Member of the Bangladesh Parliament for Reserved Women's Seat-30
- In office 29 January 2014 – 28 January 2019

Member of the Bangladesh Parliament for Reserved Women's Seat-47
- In office 9 December 2011 – 24 January 2014
- Preceded by: Position created

Personal details
- Born: 31 December 1970 Narail, East Pakistan, Pakistan
- Died: 2 January 2020 (aged 49) Dhaka, Bangladesh
- Party: Bangladesh Awami League
- Occupation: Lawyer, politician

= Fazilatunnesa Bappy =

Bangladeshi lawyer

Fazilatunesa Bappy (31 December 1970 – 2 January 2020) was a Bangladeshi lawyer and a politician representing the Bangladesh Awami League party. She was a member of the Jatiya Sangsad.

==Biography==
Bappy was born on 31 December 1970 in Narail in the then East Pakistan. She served as a prosecutor of the International Crime Tribunal and a deputy attorney general.

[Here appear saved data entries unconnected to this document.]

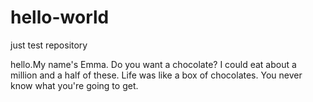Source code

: # hello-world
just test repository

hello.My name's Emma.
Do you want a chocolate?
I could eat about a million and a half of these.
Life was like a box of chocolates.
You never know what you're going to get.
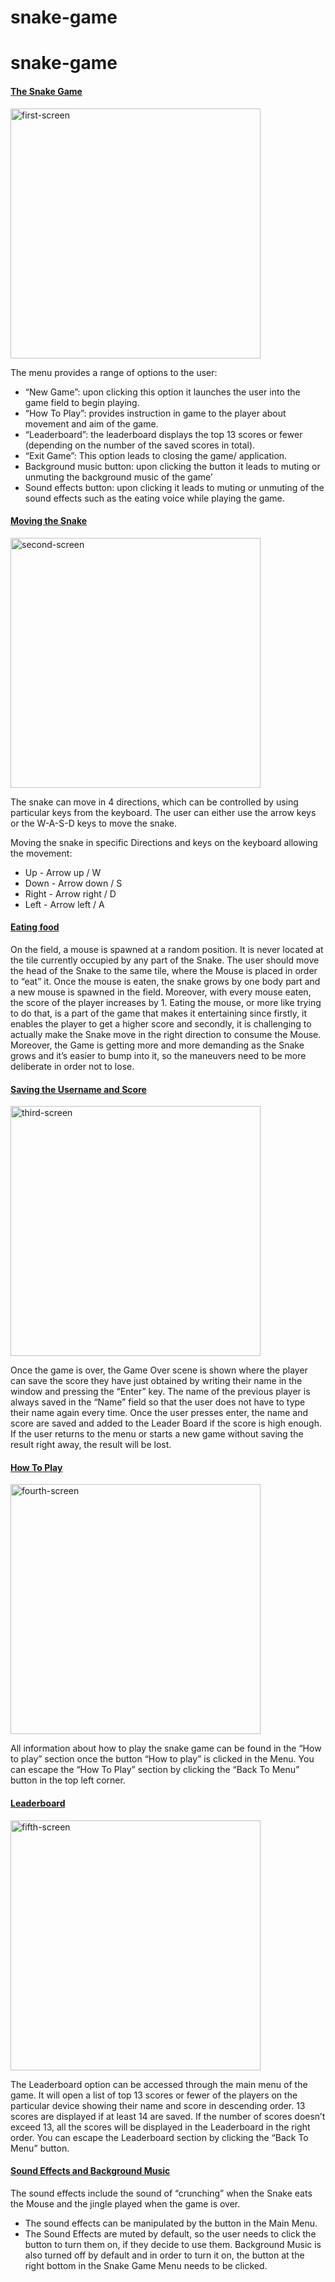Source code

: # snake-game
# snake-game

#### <ins>**The Snake Game**</ins>



<img width="654" alt="first-screen" style="width: 400px; height: 400px" src="https://user-images.githubusercontent.com/113339617/221370642-e5516bae-0584-4117-9cc0-b539361a91c8.png">


The menu provides a range of options to the user:


- “New Game”: upon clicking this option it launches the user into the game field to begin playing.
- “How To Play”: provides instruction in game to the player about movement and aim of the game.
- “Leaderboard”: the leaderboard displays the top 13 scores or fewer (depending on the number of the saved scores in total).
- “Exit Game”: This option leads to closing the game/ application.
- Background music button: upon clicking the button it leads to muting or unmuting the background music of the game’
- Sound effects button: upon clicking it leads to muting or unmuting of the sound effects such as the eating voice while playing the game.



#### <ins>**Moving the Snake**</ins>


<img width="498" alt="second-screen" style="width: 400px; height: 400px" src="https://user-images.githubusercontent.com/113339617/221370975-c71d3c67-93bd-41f3-b8c5-f2a4114cbacc.png">


The snake can move in 4 directions, which can be controlled by using particular keys from the keyboard. The user can either use the arrow keys or the W-A-S-D keys to move the snake. 

Moving the snake in specific Directions and keys on the keyboard allowing the movement:
- Up - Arrow up / W 
- Down - Arrow down / S 
- Right - Arrow right / D 
- Left - Arrow left / A 


#### <ins>**Eating food**</ins>


On the field, a mouse is spawned  at a random position. It is never located at the tile currently occupied by any part of the Snake. The user should move the head of the Snake to the same tile, where the Mouse is placed in order to “eat” it. Once the mouse is eaten, the snake grows by one body part and a new mouse is spawned in the field. Moreover, with every mouse eaten, the score of the player increases by 1. Eating the mouse, or more like trying to do that, is a part of the game that makes it entertaining since firstly, it enables the player to get a higher score and secondly, it is challenging to actually make the Snake move in the right direction to consume the Mouse. Moreover, the Game is getting more and more demanding as the Snake grows and it’s easier to bump into it, so the maneuvers need to be more deliberate in order not to lose.


#### <ins>**Saving the Username and Score**</ins>


<img width="552" alt="third-screen" style="width: 400px; height: 400px" src="https://user-images.githubusercontent.com/113339617/221371551-ecfcd84c-4d83-430f-b857-29e1cc530d37.png">



Once the game is over, the Game Over scene is shown where the player can save the score they have just obtained by writing their name in the window and pressing the “Enter” key. The name of the previous player is always saved in the “Name” field so that the user does not have to type their name again every time. Once the user presses enter, the name and score are saved and added to the Leader Board if the score is high enough. If the user returns to the menu or starts a new game without saving the result right away, the result will be lost.


#### <ins>**How To Play**</ins>


<img width="587" alt="fourth-screen" style="width: 400px; height: 400px" src="https://user-images.githubusercontent.com/113339617/221371577-9fc7bec0-628b-402f-bfd7-b1c02e4e291b.png">


All information about how to play the snake game can be found in the “How to play” section once the button “How to play” is clicked in the Menu. You can escape the “How To Play” section by clicking the “Back To Menu” button in the top left corner.



#### <ins>**Leaderboard**</ins>


<img width="570" alt="fifth-screen" style="width: 400px; height: 400px" src="https://user-images.githubusercontent.com/113339617/221371598-04ed53af-26a7-49f3-99f6-7ba3b38ee599.png">


The Leaderboard option can be accessed through the main menu of the game. It will open a list of top 13 scores or fewer of the players on the particular device showing their name and score in descending order. 13 scores are displayed if at least 14 are saved. If the number of scores doesn’t exceed 13, all the scores will be displayed in the Leaderboard in the right order. You can escape the Leaderboard section by clicking the “Back To Menu” button.


#### <ins>**Sound Effects and Background Music**</ins>


The sound effects include the sound of “crunching” when the Snake eats the Mouse and the jingle played when the game is over. 
- The sound effects can be manipulated by the button in the Main Menu. 
- The Sound Effects are muted by default, so the user needs to click the button to turn them on, if they decide to use them.
Background Music is also turned off by default and in order to turn it on, the button at the right bottom in the Snake Game Menu needs to be clicked.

Bappy was involved with the politics of Bangladesh Awami League during her student life. She was elected as a member of the Jatiya Sangsad in 2011 and again in 2014.

== Death ==
Bappy died on 2 January 2020 in Bangabandhu Sheikh Mujib Medical University Hospital, Dhaka at the age of 49, suffering from pneumonia.